そこで、本来、サッカーなどスポーツで使うビブスを活動時に全員お揃いで着て、ゴミを拾う人達をあえて街中で目立たせることにしました。
–ビブスを着ることで、ゴミ拾い活動がスポーツのように感じられますね。服装を変えて、どのような効果がありましたか。
福田さん:
「自分たちの街でもやってみたい」という声が日本各地からたくさん寄せられました。それなら組織としてやってみようと、団体名を決め、法人として活動することになりました。今では北海道から沖縄まで、更には海を超えてフランスやイタリアなど海外にまで広がり、国内外に約80チーム、参加人数は年間3万人ほどの組織へと成長しました。
誰もが自由に参加できる。社会貢献の最初の一歩目でありたい。
–グリーンバードの皆さんがこの活動で大切にしていることを教えていただけますか。
福田さん:
私たちの活動には清掃用具の持参や、事前の参加登録などは一切不要。集合してから解散まで約1時間。最後に記念の集合写真を撮影して解散です。次回の参加を強制することは一切ありません。
自分の参加したい時に、参加して頂ければいいのです。社会貢献活動において大切な事は「頑張りすぎない、義務化しない」ことです。
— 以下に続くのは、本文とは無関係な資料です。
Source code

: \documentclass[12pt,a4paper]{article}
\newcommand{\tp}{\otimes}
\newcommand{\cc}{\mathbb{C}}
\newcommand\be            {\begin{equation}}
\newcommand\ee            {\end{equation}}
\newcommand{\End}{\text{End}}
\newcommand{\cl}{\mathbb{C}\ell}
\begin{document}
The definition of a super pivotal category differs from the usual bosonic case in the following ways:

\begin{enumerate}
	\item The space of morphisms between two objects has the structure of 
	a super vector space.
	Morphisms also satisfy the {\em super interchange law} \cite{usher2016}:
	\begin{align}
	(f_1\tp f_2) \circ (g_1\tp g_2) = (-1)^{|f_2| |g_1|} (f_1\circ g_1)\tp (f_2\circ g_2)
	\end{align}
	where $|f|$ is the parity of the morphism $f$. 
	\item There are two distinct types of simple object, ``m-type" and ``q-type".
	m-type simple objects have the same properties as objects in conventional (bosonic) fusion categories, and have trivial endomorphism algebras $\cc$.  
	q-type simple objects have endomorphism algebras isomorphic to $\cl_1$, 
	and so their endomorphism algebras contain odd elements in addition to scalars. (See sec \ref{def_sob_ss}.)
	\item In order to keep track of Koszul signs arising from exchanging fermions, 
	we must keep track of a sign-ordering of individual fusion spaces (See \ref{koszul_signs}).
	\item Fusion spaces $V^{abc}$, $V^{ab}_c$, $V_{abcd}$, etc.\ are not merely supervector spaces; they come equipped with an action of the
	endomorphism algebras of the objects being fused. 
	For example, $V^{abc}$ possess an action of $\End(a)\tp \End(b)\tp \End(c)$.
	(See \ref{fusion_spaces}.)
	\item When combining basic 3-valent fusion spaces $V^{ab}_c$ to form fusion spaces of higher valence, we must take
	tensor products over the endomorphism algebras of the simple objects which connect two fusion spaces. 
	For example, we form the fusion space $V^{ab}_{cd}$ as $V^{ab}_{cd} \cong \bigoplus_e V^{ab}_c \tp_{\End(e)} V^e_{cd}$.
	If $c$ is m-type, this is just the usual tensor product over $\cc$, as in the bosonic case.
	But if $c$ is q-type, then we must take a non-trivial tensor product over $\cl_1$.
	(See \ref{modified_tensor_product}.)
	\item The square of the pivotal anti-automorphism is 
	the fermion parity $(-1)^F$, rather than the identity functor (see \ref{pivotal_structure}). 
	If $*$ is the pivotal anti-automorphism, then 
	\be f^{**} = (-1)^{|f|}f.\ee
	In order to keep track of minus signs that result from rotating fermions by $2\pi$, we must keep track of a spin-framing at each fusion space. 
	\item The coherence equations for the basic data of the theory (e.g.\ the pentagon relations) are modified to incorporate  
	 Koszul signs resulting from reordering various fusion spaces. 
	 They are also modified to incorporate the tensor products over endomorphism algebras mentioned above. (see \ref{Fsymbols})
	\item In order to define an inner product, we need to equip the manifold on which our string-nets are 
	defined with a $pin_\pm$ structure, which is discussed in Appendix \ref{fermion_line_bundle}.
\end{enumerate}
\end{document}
この気軽さとゆるさを20年間、維持し続けてきました。
(※コロナ禍で密集を避けるため、現在は事前登録制となっています。)
–関心はあっても、ゴミ拾いに参加する一歩目に勇気が要ります。ちなみに、福田さん自身はなぜゴミ拾い活動を始めたんですか。
福田さん:
初めて参加したのは高校三年生の夏。実は、大学の推薦入試のためという今では一般的なきっかけです。エントリーシートに「ボランティア貢献の有無」を記入する欄があり、空欄状態にしていたところ、顧問の先生に「この欄を埋めてきなさい」と指摘されました。当時は、ボランティアと言われてもゴミ拾いしか思い浮かばず、「東京 ゴミ拾い」と検索したところ、3番目に出てきたのがグリーンバードでした。活動日を見ると部活のオフ日と重なっていたという理由で参加したのが一番最初です。
団体の代表っていうと昔から環境問題に取り組んできたように思われがちですが、不純な動機で始めたんです(笑)。
–意外すぎる参加理由ですが、それを知って参加へのハードルが下がりました。初参加のときはどんな印象をもちましたか。
福田さん:
「これは面白い活動だな」と思ったのを、今でも鮮明に覚えています。
集合場所に行くと10人ほどの参加者が集まっており、始めに自己紹介タイムがありました。「近所に住んでいます」「音楽プロデューサーです」「占い師です」「現在、求職中です。視野を広げたくて。」「美容師をやっています。よかったらお店に来てください」という感じで。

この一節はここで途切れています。